Не тогда ли, когда сорванцом семилетним
убегал я на озеро с удочкой утром,
а вечером мама стирала мою одежду?
Склоняясь над тазом с отбитой эмалью, она
сокрушалась,
жалуясь мыльной воде, что штанов и рубашек
не напасешься на этого непоседливого мальчишку.
А я перед сном забавлялся игрою фантазий,
дивился бамбуковой гибкости
маминого позвоночника,
сравнивая его с удилищем, выгнувшимся
над пенными волнами
под тяжестью сказочной рыбы, которую мама
тянет из таза –
той самой, что непременно исполнит три
моих сокровенных желания.
Сейчас, когда приезжаю навестить
постаревшую маму
и привычно отмахиваюсь от расспросов
о делах и здоровье,
я замечаю, что время гнёт её все ниже к земле,
и она не может уже распрямить
прежде крепкую спину.
Будто моя старая терпеливая мать и по сей день
удочкой натруженного позвоночника
силится изловить, покорить ту чудесную рыбу,
чтобы сын, её единственный мальчик,
наконец-то был счастлив…
Когда вина не пьём, так хочется скорбеть!

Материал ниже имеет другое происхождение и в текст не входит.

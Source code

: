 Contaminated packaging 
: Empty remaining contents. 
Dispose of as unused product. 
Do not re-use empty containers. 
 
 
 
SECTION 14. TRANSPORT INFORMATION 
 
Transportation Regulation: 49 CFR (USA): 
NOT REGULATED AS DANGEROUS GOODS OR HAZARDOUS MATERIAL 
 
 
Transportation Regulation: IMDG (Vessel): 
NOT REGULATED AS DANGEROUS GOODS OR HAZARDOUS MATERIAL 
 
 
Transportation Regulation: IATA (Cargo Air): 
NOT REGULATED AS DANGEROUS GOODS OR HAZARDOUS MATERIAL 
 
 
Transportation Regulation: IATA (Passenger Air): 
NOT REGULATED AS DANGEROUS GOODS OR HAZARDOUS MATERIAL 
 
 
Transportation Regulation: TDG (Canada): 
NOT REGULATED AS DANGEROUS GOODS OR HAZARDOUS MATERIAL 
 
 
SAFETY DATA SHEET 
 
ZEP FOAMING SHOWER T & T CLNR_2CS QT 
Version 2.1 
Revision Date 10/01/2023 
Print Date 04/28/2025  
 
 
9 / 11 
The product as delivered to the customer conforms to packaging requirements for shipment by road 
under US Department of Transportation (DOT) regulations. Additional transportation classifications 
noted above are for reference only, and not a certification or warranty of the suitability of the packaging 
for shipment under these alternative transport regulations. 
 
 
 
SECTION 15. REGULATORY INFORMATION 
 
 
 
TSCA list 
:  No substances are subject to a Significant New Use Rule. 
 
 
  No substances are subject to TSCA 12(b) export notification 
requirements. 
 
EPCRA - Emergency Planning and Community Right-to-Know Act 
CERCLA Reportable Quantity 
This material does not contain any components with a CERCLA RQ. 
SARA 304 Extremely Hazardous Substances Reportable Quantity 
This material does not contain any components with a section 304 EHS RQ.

Судьба ворчит и плачется помпезно,
Всё ноет да пыхтит, –
Мол, будто надо ехать ей куда-то,
Ей чемоданы не успеть собрать,
Ей лучше было раньше умереть,
Чем так всю жизнь свою прожить
До самой пенсии с тобой, –
Таким дурным и бесполезным.
Ну и что? Пусть едет. Ведь не виновата,
Что по углам души как мелкие щенята
Скребутся мысли о потерянных годах,
Друзьях забытых, брошенных словах…
Когда вина не пьём, так хочется скорбеть!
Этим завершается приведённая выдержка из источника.